Regra geral, as pessoas tomavam a melatonina ao deitar ou até uma hora antes de dormir. Os investigadores não identificaram um padrão claro em que doses mais altas significassem melhores resultados, pelo que ainda não é possível apontar uma dose única como a “certa”.
Dificuldades em obter a dose certa
Na Austrália, a melatonina costuma custar menos de $1,50 por comprimido, e os efeitos secundários descritos foram ligeiros - náuseas, tonturas e dores de cabeça - com frequências próximas das registadas no placebo.
Nos dados analisados não surgiram eventos adversos graves, nem há indícios de dependência. Os investigadores consideram-na segura por períodos curtos, normalmente inferiores a três meses.
Ainda assim, o acesso nem sempre é directo. Na Austrália, a maioria dos produtos com melatonina exige prescrição médica.
A excepção é a melatonina em baixa dose, de 2 mg ou menos, que os farmacêuticos podem disponibilizar sem receita para insónia de curto prazo em adultos com 55 anos ou mais.
Os investigadores sublinham que isto não é uma autorização para auto-medicação. Quem estiver a ponderar melatonina para dor deve falar primeiro com um médico, sobretudo se já toma outros medicamentos ou se tem problemas de saúde de base.
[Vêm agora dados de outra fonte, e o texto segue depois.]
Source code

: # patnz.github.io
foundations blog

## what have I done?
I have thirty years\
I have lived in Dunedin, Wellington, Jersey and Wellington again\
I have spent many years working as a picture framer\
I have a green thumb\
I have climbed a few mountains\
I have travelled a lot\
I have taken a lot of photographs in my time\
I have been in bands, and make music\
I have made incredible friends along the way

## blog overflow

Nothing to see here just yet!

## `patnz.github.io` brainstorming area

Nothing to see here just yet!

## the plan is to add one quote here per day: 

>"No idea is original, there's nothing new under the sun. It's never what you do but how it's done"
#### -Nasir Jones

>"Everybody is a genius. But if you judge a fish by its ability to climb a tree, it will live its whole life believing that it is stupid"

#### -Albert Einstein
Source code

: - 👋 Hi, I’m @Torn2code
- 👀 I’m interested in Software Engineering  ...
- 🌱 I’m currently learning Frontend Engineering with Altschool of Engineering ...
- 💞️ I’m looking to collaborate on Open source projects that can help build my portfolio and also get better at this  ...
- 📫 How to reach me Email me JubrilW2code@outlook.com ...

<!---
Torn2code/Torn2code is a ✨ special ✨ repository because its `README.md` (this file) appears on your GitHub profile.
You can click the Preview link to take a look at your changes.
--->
“Our advice isn’t for melatonin to replace every pain medication,” disse Wu. “Instead, after consultation with a doctor, it may be used as an adjunct to existing treatments, particularly for people who also experience sleep problems.”
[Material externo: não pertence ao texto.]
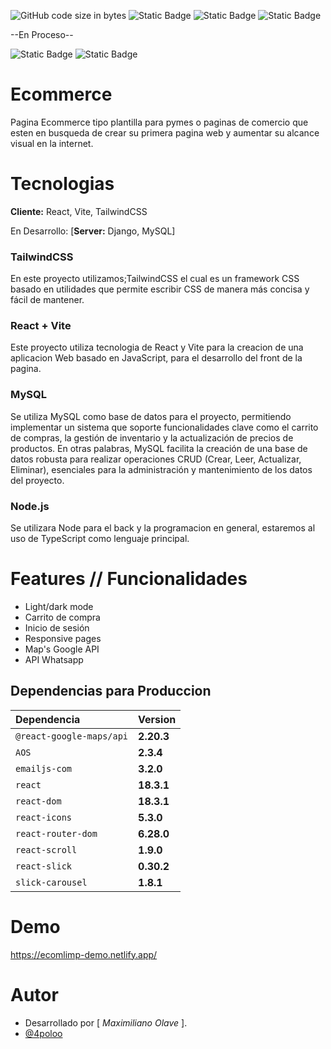 ![GitHub code size in bytes](https://img.shields.io/github/languages/code-size/4poloo/Ecommerce_1?style=for-the-badge&logo=coder&color=%230CF07E)
![Static Badge](https://img.shields.io/badge/React-18.3.1-blue?style=for-the-badge&logo=React&logoColor=%230CF07E&color=%230CF07E)
![Static Badge](https://img.shields.io/badge/TailwindCSS-3.4.14-blue?style=for-the-badge&logo=TailwindCSS&logoColor=%230CF07E&color=%230CF07E)
![Static Badge](https://img.shields.io/badge/Vite-5.4.10-blue?style=for-the-badge&logo=Vite&logoColor=%230CF07E&color=%230CF07E)

--En Proceso--

![Static Badge](https://img.shields.io/badge/Python-blue?style=for-the-badge&logo=python&logoColor=%230CF07E)
![Static Badge](https://img.shields.io/badge/Django-blue?style=for-the-badge&logo=Django&logoColor=%230CF07E)



# Ecommerce

Pagina Ecommerce tipo plantilla para pymes o paginas de comercio que esten en busqueda de crear su primera pagina web y aumentar su alcance visual en la internet.

# Tecnologias

**Cliente:** React, Vite, TailwindCSS

En Desarrollo: [**Server:** Django, MySQL] 

### TailwindCSS

En este proyecto utilizamos;TailwindCSS el cual es un framework CSS basado en utilidades que permite escribir CSS de manera más concisa y fácil de mantener.

### React + Vite

Este proyecto utiliza tecnologia de React y Vite para la creacion de una aplicacion Web basado en JavaScript, para el desarrollo del front de la pagina.

### MySQL

Se utiliza MySQL como base de datos para el proyecto, permitiendo implementar un sistema que soporte funcionalidades clave como el carrito de compras, la gestión de inventario y la actualización de precios de productos. En otras palabras, MySQL facilita la creación de una base de datos robusta para realizar operaciones CRUD (Crear, Leer, Actualizar, Eliminar), esenciales para la administración y mantenimiento de los datos del proyecto.

### Node.js

Se utilizara Node para el back y la programacion en general, estaremos al uso de TypeScript como lenguaje principal.


# Features // Funcionalidades

- Light/dark mode 
- Carrito de compra
- Inicio de sesión
- Responsive pages
- Map's Google API
- API Whatsapp


## Dependencias para Produccion

| Dependencia | Version                    |
| :--------   | :------------------------- |
| `@react-google-maps/api`   | **2.20.3** |
| `AOS`   | **2.3.4** |
| `emailjs-com`   | **3.2.0** |
| `react`   | **18.3.1** |
| `react-dom`   | **18.3.1** |
| `react-icons`   | **5.3.0** |
| `react-router-dom`   | **6.28.0** |
| `react-scroll`   | **1.9.0** |
| `react-slick`   | **0.30.2** |
| `slick-carousel`   | **1.8.1** |


# Demo

https://ecomlimp-demo.netlify.app/

# Autor

- Desarrollado por [ *Maximiliano Olave* ].
- [@4poloo](https://www.github.com/4poloo)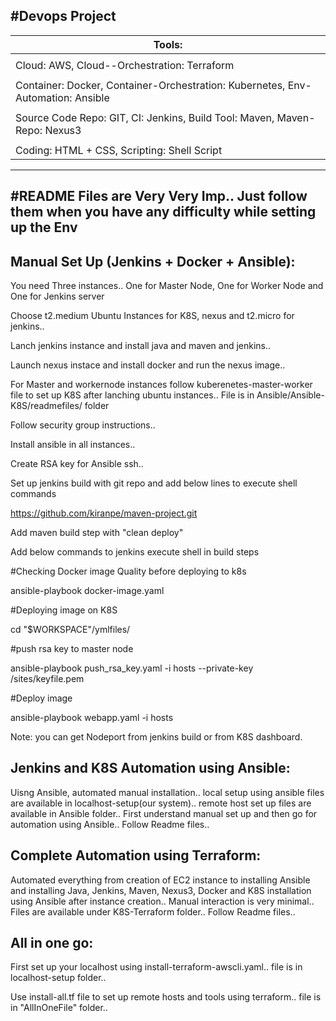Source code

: #Devops Project
------------------------------------------------------------------------------------------------
| Tools:                                                                                       |
| ------                                                                                       |
|                                                                                              |
| Cloud: AWS,    Cloud--Orchestration: Terraform                                               |
|                                                                                              |
| Container: Docker,   Container-Orchestration: Kubernetes,  Env-Automation: Ansible           |
|                                                                                              |
| Source Code Repo: GIT,  CI: Jenkins,   Build Tool: Maven,   Maven-Repo: Nexus3               |
|                                                                                              |
| Coding: HTML + CSS,   Scripting: Shell Script                                                |
------------------------------------------------------------------------------------------------

#README Files are Very Very Imp.. Just follow them when you have any difficulty while setting up the Env
----------------------------------------------------------------------------------------------------------

Manual Set Up (Jenkins + Docker + Ansible):
--------------------------------------------
You need Three instances.. One for Master Node, One for Worker Node and One for Jenkins server

Choose t2.medium Ubuntu Instances for K8S, nexus and t2.micro for jenkins..

Lanch jenkins instance and install java and maven and jenkins..

Launch nexus instace and install docker and run the nexus image..

For Master and workernode instances follow kuberenetes-master-worker file to set up K8S after lanching ubuntu instances.. File is in Ansible/Ansible-K8S/readmefiles/ folder

Follow security group instructions..

Install ansible in all instances..

Create RSA key for Ansible ssh..

Set up jenkins build with git repo and add below lines to execute shell commands

https://github.com/kiranpe/maven-project.git

Add maven build step with "clean deploy"

Add below commands to jenkins execute shell in build steps

#Checking Docker image Quality before deploying to k8s

ansible-playbook docker-image.yaml

#Deploying image on K8S

cd "$WORKSPACE"/ymlfiles/

#push rsa key to master node

ansible-playbook push_rsa_key.yaml -i hosts --private-key /sites/keyfile.pem

#Deploy image

ansible-playbook webapp.yaml -i hosts

Note: you can get Nodeport from jenkins build or from K8S dashboard. 

Jenkins and K8S Automation using Ansible:
------------------------------------------

Uisng Ansible, automated manual installation.. local setup using ansible files are available in localhost-setup(our system).. remote host set up files are available in Ansible folder.. First understand manual set up and then go for automation using Ansible.. Follow Readme files..

Complete Automation using Terraform:
-------------------------------------
Automated everything from creation of EC2 instance to installing Ansible and installing Java, Jenkins, Maven, Nexus3, Docker and K8S installation using Ansible after instance creation.. Manual interaction is very minimal.. Files are available under K8S-Terraform folder.. Follow Readme files.. 

All in one go:
--------------
First set up your localhost using install-terraform-awscli.yaml.. file is in localhost-setup folder..

Use install-all.tf file to set up remote hosts and tools using terraform.. file is in "AllInOneFile" folder..
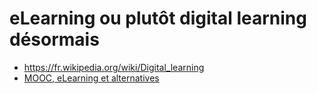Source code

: # eLearning ou plutôt digital learning désormais
* https://fr.wikipedia.org/wiki/Digital_learning
* [MOOC, eLearning et alternatives](https://medium.com/quicklearn/mooc-elearning-et-alternatives-a2cab1399fe0)
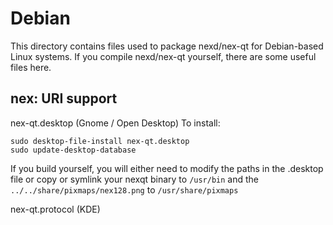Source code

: 
Debian
====================
This directory contains files used to package nexd/nex-qt
for Debian-based Linux systems. If you compile nexd/nex-qt yourself, there are some useful files here.

## nex: URI support ##


nex-qt.desktop  (Gnome / Open Desktop)
To install:

	sudo desktop-file-install nex-qt.desktop
	sudo update-desktop-database

If you build yourself, you will either need to modify the paths in
the .desktop file or copy or symlink your nexqt binary to `/usr/bin`
and the `../../share/pixmaps/nex128.png` to `/usr/share/pixmaps`

nex-qt.protocol (KDE)


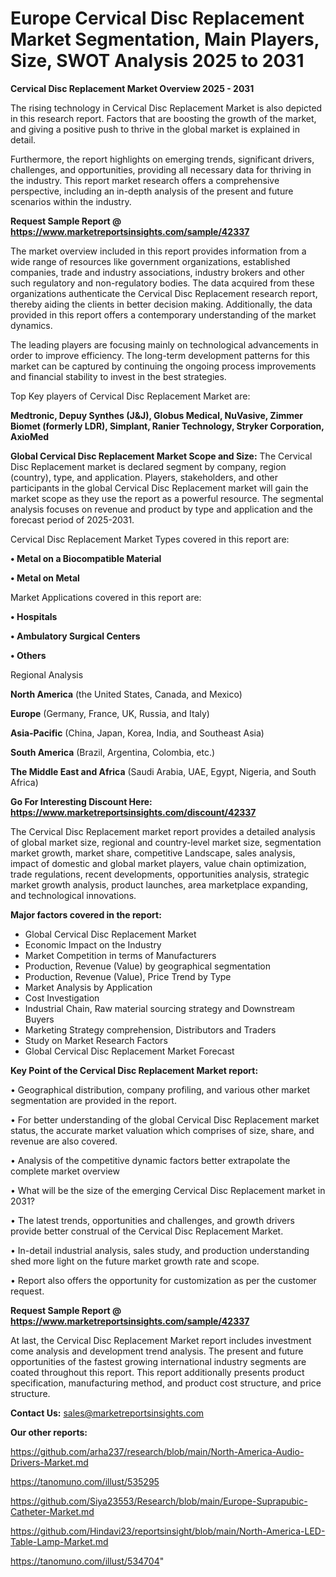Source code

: # Europe Cervical Disc Replacement Market Segmentation, Main Players, Size, SWOT Analysis 2025 to 2031

<Strong> Cervical Disc Replacement Market Overview 2025 - 2031</strong>

The rising technology in Cervical Disc Replacement Market is also depicted in this research report. Factors that are boosting the growth of the market, and giving a positive push to thrive in the global market is explained in detail.

Furthermore, the report highlights on emerging trends, significant drivers, challenges, and opportunities, providing all necessary data for thriving in the industry. This report market research offers a comprehensive perspective, including an in-depth analysis of the present and future scenarios within the industry.

<strong>Request Sample Report @ <a href=https://www.marketreportsinsights.com/sample/42337>https://www.marketreportsinsights.com/sample/42337</a></strong>

The market overview included in this report provides information from a wide range of resources like government organizations, established companies, trade and industry associations, industry brokers and other such regulatory and non-regulatory bodies. The data acquired from these organizations authenticate the Cervical Disc Replacement research report, thereby aiding the clients in better decision making. Additionally, the data provided in this report offers a contemporary understanding of the market dynamics.

The leading players are focusing mainly on technological advancements in order to improve efficiency. The long-term development patterns for this market can be captured by continuing the ongoing process improvements and financial stability to invest in the best strategies.

Top Key players of Cervical Disc Replacement Market are:

<strong>Medtronic, Depuy Synthes (J&J), Globus Medical, NuVasive, Zimmer Biomet (formerly LDR), Simplant, Ranier Technology, Stryker Corporation, AxioMed</strong>

<strong><b>Global Cervical Disc Replacement Market Scope and Size:</b></strong>
The Cervical Disc Replacement market is declared segment by company, region (country), type, and application. Players, stakeholders, and other participants in the global Cervical Disc Replacement market will gain the market scope as they use the report as a powerful resource. The segmental analysis focuses on revenue and product by type and application and the forecast period of 2025-2031.

Cervical Disc Replacement Market Types covered in this report are:

<strong>•  Metal on a Biocompatible Material

•  Metal on Metal</strong>

Market Applications covered in this report are:

<strong>•  Hospitals

•  Ambulatory Surgical Centers

•  Others</strong> 

Regional Analysis

<strong>North America</strong> (the United States, Canada, and Mexico)

<strong>Europe</strong> (Germany, France, UK, Russia, and Italy)

<strong>Asia-Pacific</strong> (China, Japan, Korea, India, and Southeast Asia)

<strong>South America</strong> (Brazil, Argentina, Colombia, etc.)

<strong>The Middle East and Africa</strong> (Saudi Arabia, UAE, Egypt, Nigeria, and South Africa)

<strong>Go For Interesting Discount Here: <a href=https://www.marketreportsinsights.com/discount/42337>https://www.marketreportsinsights.com/discount/42337</a></strong>

The Cervical Disc Replacement market report provides a detailed analysis of global market size, regional and country-level market size, segmentation market growth, market share, competitive Landscape, sales analysis, impact of domestic and global market players, value chain optimization, trade regulations, recent developments, opportunities analysis, strategic market growth analysis, product launches, area marketplace expanding, and technological innovations.

<strong><b>Major factors covered in the report:</b></strong>
<ul>
  <li>Global Cervical Disc Replacement Market </li>
  <li>Economic Impact on the Industry</li>
  <li>Market Competition in terms of Manufacturers</li>
  <li>Production, Revenue (Value) by geographical segmentation</li>
  <li>Production, Revenue (Value), Price Trend by Type</li>
  <li>Market Analysis by Application</li>
  <li>Cost Investigation</li>
  <li>Industrial Chain, Raw material sourcing strategy and Downstream Buyers</li>
  <li>Marketing Strategy comprehension, Distributors and Traders</li>
  <li>Study on Market Research Factors</li>
  <li>Global Cervical Disc Replacement Market Forecast</li>
</ul>

<strong><b>Key Point of the Cervical Disc Replacement Market report:</b></strong>

• Geographical distribution, company profiling, and various other market segmentation are provided in the report.

• For better understanding of the global Cervical Disc Replacement market status, the accurate market valuation which comprises of size, share, and revenue are also covered.

• Analysis of the competitive dynamic factors better extrapolate the complete market overview

• What will be the size of the emerging Cervical Disc Replacement market in 2031?

• The latest trends, opportunities and challenges, and growth drivers provide better construal of the Cervical Disc Replacement Market.

• In-detail industrial analysis, sales study, and production understanding shed more light on the future market growth rate and scope.

• Report also offers the opportunity for customization as per the customer request.

<strong>Request Sample Report @ <a href=https://www.marketreportsinsights.com/sample/42337>https://www.marketreportsinsights.com/sample/42337</a></strong>

At last, the Cervical Disc Replacement Market report includes investment come analysis and development trend analysis. The present and future opportunities of the fastest growing international industry segments are coated throughout this report. This report additionally presents product specification, manufacturing method, and product cost structure, and price structure.

<strong>Contact Us:</strong>
sales@marketreportsinsights.com

<strong>Our other reports:</strong>

<a href=https://github.com/arha237/research/blob/main/North-America-Audio-Drivers-Market.md>https://github.com/arha237/research/blob/main/North-America-Audio-Drivers-Market.md</a>

<a href=https://tanomuno.com/illust/535295>https://tanomuno.com/illust/535295</a>

<a href=https://github.com/Siya23553/Research/blob/main/Europe-Suprapubic-Catheter-Market.md>https://github.com/Siya23553/Research/blob/main/Europe-Suprapubic-Catheter-Market.md</a>

<a href=https://github.com/Hindavi23/reportsinsight/blob/main/North-America-LED-Table-Lamp-Market.md>https://github.com/Hindavi23/reportsinsight/blob/main/North-America-LED-Table-Lamp-Market.md</a>

<a href=https://tanomuno.com/illust/534704>https://tanomuno.com/illust/534704</a>"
Uma opção mais segura, não uma solução milagrosa
O contexto também é importante. Os opioides e outros tratamentos de longa duração para a dor têm estado sob escrutínio crescente devido aos riscos associados, e a melatonina surge como uma alternativa de menor risco que poderia ser integrada nos cuidados sem grande demora.
A equipa defende a realização de mais estudos de grande escala para reforçar a evidência, mas não considera que essa necessidade deva travar o avanço.
“The level of pain relief we observed is comparable to some conventional treatments, but this does not mean melatonin should replace them. Rather, it may offer a safer additional option within a broader pain management plan,” concluiu Wu.